WHAT IS NEEDED:
Please copy out the entries until you have copied the line that contains "Skip post install", beginning with the first line.

DATASET:
----------
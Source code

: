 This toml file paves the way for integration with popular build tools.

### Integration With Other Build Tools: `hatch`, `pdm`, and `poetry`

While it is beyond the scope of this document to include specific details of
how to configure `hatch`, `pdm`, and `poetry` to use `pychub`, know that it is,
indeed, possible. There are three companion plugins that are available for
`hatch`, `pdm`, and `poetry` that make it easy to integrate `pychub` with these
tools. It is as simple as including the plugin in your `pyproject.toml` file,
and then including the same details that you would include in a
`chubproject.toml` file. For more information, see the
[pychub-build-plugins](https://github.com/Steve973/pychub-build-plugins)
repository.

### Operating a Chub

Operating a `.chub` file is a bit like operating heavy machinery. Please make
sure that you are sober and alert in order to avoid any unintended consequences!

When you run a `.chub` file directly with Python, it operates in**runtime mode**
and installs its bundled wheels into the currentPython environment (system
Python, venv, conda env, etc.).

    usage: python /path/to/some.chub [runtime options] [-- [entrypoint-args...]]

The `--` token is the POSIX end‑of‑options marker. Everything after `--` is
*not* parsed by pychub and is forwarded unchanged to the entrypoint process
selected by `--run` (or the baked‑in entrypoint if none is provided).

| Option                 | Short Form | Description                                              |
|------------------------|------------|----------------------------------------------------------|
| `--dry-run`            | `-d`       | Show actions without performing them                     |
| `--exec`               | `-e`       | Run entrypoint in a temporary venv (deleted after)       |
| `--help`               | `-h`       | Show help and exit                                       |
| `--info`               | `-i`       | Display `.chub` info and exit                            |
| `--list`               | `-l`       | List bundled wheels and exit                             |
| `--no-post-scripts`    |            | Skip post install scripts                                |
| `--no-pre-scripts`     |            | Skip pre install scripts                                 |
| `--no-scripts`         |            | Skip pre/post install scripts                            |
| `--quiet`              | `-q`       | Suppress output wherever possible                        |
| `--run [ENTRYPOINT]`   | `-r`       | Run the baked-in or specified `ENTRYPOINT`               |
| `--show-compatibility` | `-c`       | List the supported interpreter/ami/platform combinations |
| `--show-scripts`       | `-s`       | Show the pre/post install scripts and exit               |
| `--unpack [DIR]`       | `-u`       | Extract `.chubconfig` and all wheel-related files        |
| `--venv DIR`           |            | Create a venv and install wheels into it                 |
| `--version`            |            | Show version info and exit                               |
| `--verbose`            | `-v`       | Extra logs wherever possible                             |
----------
OUTPUT FOR THIS TASK:
Source code

: This toml file paves the way for integration with popular build tools.

### Integration With Other Build Tools: `hatch`, `pdm`, and `poetry`

While it is beyond the scope of this document to include specific details of
how to configure `hatch`, `pdm`, and `poetry` to use `pychub`, know that it is,
indeed, possible. There are three companion plugins that are available for
`hatch`, `pdm`, and `poetry` that make it easy to integrate `pychub` with these
tools. It is as simple as including the plugin in your `pyproject.toml` file,
and then including the same details that you would include in a
`chubproject.toml` file. For more information, see the
[pychub-build-plugins](https://github.com/Steve973/pychub-build-plugins)
repository.

### Operating a Chub

Operating a `.chub` file is a bit like operating heavy machinery. Please make
sure that you are sober and alert in order to avoid any unintended consequences!

When you run a `.chub` file directly with Python, it operates in**runtime mode**
and installs its bundled wheels into the currentPython environment (system
Python, venv, conda env, etc.).

    usage: python /path/to/some.chub [runtime options] [-- [entrypoint-args...]]

The `--` token is the POSIX end‑of‑options marker. Everything after `--` is
*not* parsed by pychub and is forwarded unchanged to the entrypoint process
selected by `--run` (or the baked‑in entrypoint if none is provided).

| Option                 | Short Form | Description                                              |
|------------------------|------------|----------------------------------------------------------|
| `--dry-run`            | `-d`       | Show actions without performing them                     |
| `--exec`               | `-e`       | Run entrypoint in a temporary venv (deleted after)       |
| `--help`               | `-h`       | Show help and exit                                       |
| `--info`               | `-i`       | Display `.chub` info and exit                            |
| `--list`               | `-l`       | List bundled wheels and exit                             |
| `--no-post-scripts`    |            | Skip post install scripts                                |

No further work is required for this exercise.